BOSTON -- The Red Sox and Baltimore Orioles were back at Fenway early Monday morning, ready for their 11:05 a.m. Patriots' Day start roughly 12 hours after they concluded Sunday night's contest. While the annual matinee is special for all involved, there were some tired eyes at Fenway Park.
“This is a quick turnaround. This is a rarity today,” Red Sox manager John Farrell said in his Monday morning media briefing.
Farrell was later asked if the spirit of the day helped to offset the fatigue, to which he smiled and asked a question in return.
“How do you feel this morning?
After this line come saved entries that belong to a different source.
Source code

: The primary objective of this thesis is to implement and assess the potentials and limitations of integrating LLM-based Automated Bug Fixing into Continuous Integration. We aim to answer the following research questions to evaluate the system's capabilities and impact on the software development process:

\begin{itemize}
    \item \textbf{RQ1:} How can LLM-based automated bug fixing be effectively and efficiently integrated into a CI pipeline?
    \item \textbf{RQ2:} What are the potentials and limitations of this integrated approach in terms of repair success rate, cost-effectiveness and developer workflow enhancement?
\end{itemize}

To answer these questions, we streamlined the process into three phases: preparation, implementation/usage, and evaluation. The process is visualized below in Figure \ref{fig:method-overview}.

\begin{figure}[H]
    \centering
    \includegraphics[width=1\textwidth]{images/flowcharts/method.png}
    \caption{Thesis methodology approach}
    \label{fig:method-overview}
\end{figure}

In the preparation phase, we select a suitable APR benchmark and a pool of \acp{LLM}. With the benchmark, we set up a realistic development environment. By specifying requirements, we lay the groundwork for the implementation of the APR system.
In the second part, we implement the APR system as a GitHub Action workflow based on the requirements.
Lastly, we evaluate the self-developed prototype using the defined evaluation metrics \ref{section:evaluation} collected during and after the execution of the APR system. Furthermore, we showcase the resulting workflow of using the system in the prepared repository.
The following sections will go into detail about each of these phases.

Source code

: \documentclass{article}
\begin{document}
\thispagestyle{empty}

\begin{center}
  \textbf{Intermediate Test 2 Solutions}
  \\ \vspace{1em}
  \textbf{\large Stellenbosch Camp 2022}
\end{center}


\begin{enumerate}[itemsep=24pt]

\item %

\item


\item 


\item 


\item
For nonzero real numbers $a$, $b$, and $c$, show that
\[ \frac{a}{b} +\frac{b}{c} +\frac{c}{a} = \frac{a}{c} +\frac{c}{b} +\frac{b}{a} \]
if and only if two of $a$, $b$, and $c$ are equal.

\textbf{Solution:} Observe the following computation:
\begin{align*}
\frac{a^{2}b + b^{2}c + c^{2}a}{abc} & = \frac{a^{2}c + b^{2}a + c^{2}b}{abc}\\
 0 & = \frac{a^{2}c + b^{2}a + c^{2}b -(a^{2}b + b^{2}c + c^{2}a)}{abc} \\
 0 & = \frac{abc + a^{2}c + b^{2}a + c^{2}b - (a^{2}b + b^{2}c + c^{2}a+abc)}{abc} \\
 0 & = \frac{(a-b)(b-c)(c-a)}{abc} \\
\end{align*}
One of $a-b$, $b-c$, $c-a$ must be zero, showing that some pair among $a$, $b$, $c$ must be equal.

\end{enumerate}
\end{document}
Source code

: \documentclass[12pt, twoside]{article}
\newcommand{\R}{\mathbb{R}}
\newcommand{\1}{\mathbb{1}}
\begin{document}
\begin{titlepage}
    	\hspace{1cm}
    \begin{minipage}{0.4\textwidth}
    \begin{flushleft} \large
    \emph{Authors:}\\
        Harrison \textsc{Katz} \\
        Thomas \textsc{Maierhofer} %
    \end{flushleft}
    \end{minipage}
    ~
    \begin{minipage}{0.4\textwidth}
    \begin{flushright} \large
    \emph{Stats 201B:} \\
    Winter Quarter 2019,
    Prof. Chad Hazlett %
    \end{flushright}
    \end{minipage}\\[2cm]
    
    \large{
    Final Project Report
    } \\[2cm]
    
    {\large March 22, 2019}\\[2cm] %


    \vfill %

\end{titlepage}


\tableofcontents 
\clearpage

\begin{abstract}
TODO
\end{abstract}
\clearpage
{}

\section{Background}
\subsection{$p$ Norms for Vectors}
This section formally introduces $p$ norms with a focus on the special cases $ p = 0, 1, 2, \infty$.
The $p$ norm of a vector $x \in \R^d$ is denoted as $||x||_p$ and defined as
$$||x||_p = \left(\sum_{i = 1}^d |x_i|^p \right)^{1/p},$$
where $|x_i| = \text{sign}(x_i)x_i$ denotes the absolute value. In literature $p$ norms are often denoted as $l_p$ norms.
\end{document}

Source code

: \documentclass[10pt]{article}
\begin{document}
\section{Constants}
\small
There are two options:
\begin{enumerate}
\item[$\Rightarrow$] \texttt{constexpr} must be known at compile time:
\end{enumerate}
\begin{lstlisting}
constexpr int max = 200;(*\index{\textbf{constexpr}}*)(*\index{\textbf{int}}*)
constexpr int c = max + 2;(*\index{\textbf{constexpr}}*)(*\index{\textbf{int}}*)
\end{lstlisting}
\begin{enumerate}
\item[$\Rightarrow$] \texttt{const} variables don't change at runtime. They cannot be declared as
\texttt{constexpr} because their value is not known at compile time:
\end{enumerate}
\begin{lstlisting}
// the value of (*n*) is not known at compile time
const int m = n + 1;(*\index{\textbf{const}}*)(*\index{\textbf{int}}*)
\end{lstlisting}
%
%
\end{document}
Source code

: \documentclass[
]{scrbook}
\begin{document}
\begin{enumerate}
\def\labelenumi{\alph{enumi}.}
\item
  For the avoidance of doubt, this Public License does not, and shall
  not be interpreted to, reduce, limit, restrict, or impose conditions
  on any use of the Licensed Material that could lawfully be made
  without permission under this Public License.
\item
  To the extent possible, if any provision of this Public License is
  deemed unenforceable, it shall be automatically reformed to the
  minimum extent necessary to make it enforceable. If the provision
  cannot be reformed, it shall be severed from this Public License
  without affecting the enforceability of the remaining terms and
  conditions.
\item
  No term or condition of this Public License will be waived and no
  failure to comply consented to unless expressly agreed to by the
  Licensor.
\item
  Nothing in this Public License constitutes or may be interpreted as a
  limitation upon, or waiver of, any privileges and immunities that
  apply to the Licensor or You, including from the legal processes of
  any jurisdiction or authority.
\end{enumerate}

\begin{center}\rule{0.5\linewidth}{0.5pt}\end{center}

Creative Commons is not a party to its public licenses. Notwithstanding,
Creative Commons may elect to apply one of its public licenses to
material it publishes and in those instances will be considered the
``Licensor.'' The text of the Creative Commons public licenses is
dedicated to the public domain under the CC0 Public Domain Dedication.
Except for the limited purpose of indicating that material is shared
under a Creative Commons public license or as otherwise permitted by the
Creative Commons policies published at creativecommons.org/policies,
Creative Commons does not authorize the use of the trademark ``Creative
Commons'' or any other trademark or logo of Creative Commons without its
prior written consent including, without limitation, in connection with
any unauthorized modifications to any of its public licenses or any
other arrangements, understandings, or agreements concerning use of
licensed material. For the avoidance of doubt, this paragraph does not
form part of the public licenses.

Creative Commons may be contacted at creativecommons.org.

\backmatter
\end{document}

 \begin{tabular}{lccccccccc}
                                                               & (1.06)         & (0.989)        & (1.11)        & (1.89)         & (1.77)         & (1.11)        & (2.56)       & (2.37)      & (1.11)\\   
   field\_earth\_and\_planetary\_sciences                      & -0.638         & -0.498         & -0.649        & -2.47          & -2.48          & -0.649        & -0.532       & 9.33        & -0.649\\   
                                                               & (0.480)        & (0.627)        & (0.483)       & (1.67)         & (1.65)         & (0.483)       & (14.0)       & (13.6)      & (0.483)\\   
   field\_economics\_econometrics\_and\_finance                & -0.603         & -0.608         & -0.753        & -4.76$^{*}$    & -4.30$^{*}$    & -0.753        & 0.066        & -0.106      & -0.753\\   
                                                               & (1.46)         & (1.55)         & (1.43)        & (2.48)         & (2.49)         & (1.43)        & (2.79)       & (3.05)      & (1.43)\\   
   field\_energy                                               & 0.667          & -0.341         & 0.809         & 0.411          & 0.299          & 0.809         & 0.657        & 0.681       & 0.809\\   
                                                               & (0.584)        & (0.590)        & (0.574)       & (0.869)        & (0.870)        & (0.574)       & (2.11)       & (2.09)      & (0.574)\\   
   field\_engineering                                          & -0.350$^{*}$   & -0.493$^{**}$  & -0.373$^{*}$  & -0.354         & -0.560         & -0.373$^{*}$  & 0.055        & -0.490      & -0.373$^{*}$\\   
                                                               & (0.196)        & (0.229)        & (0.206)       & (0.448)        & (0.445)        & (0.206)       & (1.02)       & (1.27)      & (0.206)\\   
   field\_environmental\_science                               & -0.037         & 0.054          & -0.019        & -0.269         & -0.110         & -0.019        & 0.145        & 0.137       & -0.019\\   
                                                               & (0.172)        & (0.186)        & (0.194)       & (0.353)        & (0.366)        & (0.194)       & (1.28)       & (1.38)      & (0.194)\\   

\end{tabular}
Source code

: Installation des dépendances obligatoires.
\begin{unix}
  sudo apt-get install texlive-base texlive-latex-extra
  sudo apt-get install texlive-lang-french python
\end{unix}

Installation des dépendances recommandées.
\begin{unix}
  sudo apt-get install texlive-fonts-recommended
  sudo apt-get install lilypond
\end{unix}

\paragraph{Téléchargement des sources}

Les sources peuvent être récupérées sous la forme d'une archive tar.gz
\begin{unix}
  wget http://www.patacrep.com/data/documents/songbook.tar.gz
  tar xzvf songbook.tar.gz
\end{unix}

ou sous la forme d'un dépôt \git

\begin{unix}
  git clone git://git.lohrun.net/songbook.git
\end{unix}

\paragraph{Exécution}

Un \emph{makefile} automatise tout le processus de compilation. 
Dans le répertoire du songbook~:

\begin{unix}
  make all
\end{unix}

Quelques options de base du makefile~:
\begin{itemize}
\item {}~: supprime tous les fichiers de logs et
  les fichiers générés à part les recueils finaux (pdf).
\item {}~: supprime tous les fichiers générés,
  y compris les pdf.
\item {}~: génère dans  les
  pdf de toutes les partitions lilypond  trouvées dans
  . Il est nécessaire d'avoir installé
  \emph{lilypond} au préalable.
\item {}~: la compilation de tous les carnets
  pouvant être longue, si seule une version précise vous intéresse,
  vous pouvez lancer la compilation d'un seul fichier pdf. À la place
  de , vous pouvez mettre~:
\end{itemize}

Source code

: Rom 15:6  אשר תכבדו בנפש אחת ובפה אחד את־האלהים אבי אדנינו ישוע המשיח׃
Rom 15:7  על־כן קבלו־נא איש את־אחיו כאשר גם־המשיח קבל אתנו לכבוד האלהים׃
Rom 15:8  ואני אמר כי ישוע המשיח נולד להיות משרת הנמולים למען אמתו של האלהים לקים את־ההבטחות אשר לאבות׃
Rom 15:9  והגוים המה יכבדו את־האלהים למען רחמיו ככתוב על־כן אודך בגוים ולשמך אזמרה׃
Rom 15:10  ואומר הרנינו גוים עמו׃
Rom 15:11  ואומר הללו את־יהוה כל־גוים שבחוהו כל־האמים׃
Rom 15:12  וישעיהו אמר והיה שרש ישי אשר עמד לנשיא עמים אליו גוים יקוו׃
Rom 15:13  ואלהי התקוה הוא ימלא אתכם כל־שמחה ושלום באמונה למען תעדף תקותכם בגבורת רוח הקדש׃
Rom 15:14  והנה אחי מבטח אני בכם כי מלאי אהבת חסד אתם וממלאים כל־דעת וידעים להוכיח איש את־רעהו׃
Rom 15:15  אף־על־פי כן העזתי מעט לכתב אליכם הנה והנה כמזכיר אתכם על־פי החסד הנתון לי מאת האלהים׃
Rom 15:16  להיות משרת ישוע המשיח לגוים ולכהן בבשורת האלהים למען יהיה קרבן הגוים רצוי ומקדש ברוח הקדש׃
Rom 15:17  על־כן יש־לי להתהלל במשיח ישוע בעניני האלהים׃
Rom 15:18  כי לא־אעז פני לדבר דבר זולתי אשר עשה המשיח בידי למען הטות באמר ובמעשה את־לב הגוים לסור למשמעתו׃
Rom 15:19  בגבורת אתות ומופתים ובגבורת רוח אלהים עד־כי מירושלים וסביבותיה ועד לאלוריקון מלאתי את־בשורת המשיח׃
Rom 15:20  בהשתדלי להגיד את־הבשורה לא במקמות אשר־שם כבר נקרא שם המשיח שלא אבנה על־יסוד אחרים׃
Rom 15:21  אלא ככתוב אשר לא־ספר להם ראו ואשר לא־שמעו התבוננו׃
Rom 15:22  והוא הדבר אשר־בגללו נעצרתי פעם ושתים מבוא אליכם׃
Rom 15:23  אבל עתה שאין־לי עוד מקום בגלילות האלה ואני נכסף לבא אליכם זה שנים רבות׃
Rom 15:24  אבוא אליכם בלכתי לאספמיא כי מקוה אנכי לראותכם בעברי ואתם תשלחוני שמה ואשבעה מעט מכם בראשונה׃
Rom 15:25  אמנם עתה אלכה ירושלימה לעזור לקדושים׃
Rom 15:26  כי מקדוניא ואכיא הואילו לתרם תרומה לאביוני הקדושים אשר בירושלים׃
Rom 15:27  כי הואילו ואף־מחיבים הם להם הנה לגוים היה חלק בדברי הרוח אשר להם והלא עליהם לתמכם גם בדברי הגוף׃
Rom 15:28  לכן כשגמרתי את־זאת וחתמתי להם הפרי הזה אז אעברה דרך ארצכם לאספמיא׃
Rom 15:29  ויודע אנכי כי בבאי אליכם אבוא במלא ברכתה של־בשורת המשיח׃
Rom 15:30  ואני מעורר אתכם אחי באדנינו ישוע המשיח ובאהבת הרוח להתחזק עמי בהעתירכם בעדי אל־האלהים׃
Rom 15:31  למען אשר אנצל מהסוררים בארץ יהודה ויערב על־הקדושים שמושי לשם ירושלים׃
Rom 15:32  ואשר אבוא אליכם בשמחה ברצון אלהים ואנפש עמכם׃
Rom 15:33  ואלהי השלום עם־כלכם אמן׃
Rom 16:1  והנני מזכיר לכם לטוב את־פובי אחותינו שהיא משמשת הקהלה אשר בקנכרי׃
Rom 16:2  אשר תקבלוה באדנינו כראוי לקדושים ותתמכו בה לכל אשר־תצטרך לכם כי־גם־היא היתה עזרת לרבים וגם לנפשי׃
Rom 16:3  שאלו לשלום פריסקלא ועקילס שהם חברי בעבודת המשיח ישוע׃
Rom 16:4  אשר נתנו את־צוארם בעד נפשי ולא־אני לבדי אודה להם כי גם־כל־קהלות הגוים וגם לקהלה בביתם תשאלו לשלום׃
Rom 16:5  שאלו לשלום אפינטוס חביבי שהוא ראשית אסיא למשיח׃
We’re on short rest but the game goes on. We’ll be there,” he said. “I can’t say with bells on, but we’ll be raring to go.”
Mike Napoli, who was struck in the knee with a pitch in the ninth inning of Boston’s 6-5 win Sunday, slept overnight at the park in the team’s sleep room. Clay Buchholz, Monday’s starter, and John Lackey also stayed at Fenway in order to adjust to the quick turnaround.
The Sox have hosted a game on Patriots’ Day every year since 1959, with the morning start becoming tradition in 1968. This year’s edition comes amid a month that has seen the team go through many emotional ceremonies, off-field events and quirky shifts in the schedule.
The schedule finally begins to achieve some normalcy beginning with a 7:10 p.m. start against the New York Yankees at Fenway Park on Tuesday. That might help the club gain more consistency as well.
“We would hope so,” Farrell said. “At the same time, some of the things you acknowledged are in recognition of the achievements of last year. The schedule is what is it and we have to react accordingly. It’s thrown some body clocks off kilter and in this sport, more than any, routine is critical and it would be a welcome sight to get back to that consistent start time.”
Boston does not play another afternoon game on a weekday until May 15 in Minnesota, and it has four days off in the next 21 days.